##### GIVEN INFORMATION #####

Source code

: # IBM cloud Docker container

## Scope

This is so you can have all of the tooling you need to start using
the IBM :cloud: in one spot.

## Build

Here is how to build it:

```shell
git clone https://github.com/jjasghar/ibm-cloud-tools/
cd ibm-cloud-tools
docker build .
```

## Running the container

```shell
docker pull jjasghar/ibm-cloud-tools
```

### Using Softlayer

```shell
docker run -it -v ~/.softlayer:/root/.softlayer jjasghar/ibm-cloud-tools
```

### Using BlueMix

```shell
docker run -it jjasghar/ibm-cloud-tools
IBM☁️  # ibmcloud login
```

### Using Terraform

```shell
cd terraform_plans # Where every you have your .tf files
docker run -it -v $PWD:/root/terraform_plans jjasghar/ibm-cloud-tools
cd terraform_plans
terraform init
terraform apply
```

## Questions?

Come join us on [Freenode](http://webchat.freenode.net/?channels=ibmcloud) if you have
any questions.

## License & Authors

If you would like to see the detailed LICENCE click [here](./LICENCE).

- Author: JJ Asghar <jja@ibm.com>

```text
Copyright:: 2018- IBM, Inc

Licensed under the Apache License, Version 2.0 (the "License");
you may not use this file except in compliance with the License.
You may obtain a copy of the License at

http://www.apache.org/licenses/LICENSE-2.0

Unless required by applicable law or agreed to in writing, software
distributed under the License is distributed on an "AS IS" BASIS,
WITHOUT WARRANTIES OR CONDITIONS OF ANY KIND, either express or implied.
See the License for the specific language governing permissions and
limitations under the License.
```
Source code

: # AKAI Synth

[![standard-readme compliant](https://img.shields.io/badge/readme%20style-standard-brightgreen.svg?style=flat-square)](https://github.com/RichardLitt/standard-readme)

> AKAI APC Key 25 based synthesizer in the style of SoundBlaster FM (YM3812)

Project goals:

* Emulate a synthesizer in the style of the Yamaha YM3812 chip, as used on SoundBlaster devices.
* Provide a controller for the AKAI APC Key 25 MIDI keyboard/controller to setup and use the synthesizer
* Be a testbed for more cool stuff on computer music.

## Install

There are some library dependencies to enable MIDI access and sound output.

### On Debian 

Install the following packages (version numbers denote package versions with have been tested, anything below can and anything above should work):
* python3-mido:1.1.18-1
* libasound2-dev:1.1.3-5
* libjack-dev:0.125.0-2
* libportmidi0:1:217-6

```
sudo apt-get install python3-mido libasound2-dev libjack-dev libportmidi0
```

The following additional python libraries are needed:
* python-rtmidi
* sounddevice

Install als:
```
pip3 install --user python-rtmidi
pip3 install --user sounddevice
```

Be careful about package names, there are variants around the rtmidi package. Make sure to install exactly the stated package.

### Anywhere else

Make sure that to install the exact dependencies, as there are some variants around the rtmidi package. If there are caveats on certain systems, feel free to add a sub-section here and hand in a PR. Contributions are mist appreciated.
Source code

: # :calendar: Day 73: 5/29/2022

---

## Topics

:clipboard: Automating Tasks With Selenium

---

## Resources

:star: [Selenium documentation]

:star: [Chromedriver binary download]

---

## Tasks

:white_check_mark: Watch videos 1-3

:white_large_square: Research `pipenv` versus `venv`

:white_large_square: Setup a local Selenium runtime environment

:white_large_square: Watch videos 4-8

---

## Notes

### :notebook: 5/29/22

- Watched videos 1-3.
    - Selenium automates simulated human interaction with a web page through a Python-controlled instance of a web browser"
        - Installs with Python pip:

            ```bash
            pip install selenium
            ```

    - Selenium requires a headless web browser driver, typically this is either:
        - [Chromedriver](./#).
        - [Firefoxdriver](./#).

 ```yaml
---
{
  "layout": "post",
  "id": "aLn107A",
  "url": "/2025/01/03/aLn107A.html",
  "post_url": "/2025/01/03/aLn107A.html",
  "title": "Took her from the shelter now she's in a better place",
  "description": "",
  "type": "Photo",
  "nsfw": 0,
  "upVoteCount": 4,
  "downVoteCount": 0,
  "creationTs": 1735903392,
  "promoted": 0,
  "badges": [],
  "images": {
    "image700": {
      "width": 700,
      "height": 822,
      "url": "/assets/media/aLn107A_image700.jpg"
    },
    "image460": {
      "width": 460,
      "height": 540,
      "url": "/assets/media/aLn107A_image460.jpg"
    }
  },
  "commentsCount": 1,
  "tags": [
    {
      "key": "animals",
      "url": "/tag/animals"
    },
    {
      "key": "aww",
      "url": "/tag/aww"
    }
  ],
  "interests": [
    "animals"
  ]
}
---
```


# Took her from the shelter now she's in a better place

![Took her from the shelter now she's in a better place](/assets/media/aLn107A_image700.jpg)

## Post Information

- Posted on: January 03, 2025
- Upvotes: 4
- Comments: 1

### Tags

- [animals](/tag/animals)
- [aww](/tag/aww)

#####

### WHAT THE TASK ASKS
Can you repeat, word for word, every line above from the one containing "Day 73: 5/29/2022" down to the one containing "- Watched videos 1-3.", including both?

### EXERCISE RESULT
: # :calendar: Day 73: 5/29/2022

---

## Topics

:clipboard: Automating Tasks With Selenium

---

## Resources

:star: [Selenium documentation]

:star: [Chromedriver binary download]

---

## Tasks

:white_check_mark: Watch videos 1-3

:white_large_square: Research `pipenv` versus `venv`

:white_large_square: Setup a local Selenium runtime environment

:white_large_square: Watch videos 4-8

---

## Notes

### :notebook: 5/29/22

- Watched videos 1-3.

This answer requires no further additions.